Mayor Carty Finkbeiner said yesterday that authorities see no indication of neo-Nazis planning to assemble in the city.
"There is no confirming data that the previously reported visit to Toledo by members of the American National Socialist Workers' Party is going to take place this weekend," the mayor's statement said.
"Toledo police and other law enforcement agencies have monitored every possible network and reached this conclusion as of this date and time. I encourage our citizens to go about their normal routine this week, confident the city will protect their health, safety, and welfare," Mr. Finkbeiner said.
Justin Boyer, the Ohio chapter's leader, said July 27 he would bring a group to rally in the same North Toledo neighborhood where neo-Nazis tried to march in 2005. He promised to come to Toledo on Aug. 17 with up to 20 people in uniforms that include swastika armbands.
Mr. Boyer could not be reached yesterday for comment.

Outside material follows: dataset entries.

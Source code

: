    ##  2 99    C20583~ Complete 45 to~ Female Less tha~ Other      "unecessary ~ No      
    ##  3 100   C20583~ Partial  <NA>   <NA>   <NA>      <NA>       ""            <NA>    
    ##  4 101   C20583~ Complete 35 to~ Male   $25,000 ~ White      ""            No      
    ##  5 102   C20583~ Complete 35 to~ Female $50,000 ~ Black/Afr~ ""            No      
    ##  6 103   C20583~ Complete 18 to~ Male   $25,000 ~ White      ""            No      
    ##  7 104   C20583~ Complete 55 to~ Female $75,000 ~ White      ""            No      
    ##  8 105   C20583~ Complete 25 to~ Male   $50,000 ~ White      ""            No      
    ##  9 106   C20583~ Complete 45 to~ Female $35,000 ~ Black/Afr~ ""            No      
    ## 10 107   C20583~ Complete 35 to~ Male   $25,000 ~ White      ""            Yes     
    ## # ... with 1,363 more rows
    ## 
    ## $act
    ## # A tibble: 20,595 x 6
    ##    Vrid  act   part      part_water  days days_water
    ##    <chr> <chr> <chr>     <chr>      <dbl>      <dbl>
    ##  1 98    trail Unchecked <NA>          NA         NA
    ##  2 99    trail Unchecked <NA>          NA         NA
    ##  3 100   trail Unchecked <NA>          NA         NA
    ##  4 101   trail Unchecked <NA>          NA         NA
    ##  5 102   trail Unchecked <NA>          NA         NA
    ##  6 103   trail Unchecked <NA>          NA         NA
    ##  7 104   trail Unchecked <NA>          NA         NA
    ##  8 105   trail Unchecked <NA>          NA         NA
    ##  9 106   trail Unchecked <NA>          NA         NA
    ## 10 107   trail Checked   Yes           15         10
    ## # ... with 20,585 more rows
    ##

The Oct. 15, 2005, rally plans sparked a riot that injured an undetermined number of people and destroyed property, including a bar at East Central Avenue and Mulberry Street that became a symbol of the melee when it was looted and set ablaze. More than 120 people were arrested.
Bill White, the commander of the American National Socialist Workers Party based in Virginia, said, "We're not doing a rally and we've never intended on doing a rally in Ohio."
He said neo-Nazis have been distributing literature in Toledo each of the last two weekends. He would not identify the locations.
Councilman Michael Ashford, a Democrat whose Fourth District includes North Toledo, said the neo-Nazis may have been disappointed their threat didn't spark more of a reaction.
"Nobody took the bait. A lot of folks, elected officials including myself, were downplaying it," Mr. Ashford said.
Last Sunday, Mayor Finkbeiner ordered Wilson Park in North Toledo closed for six hours after about eight to 10 protesters tried to hold an impromptu demonstration against the threatened march.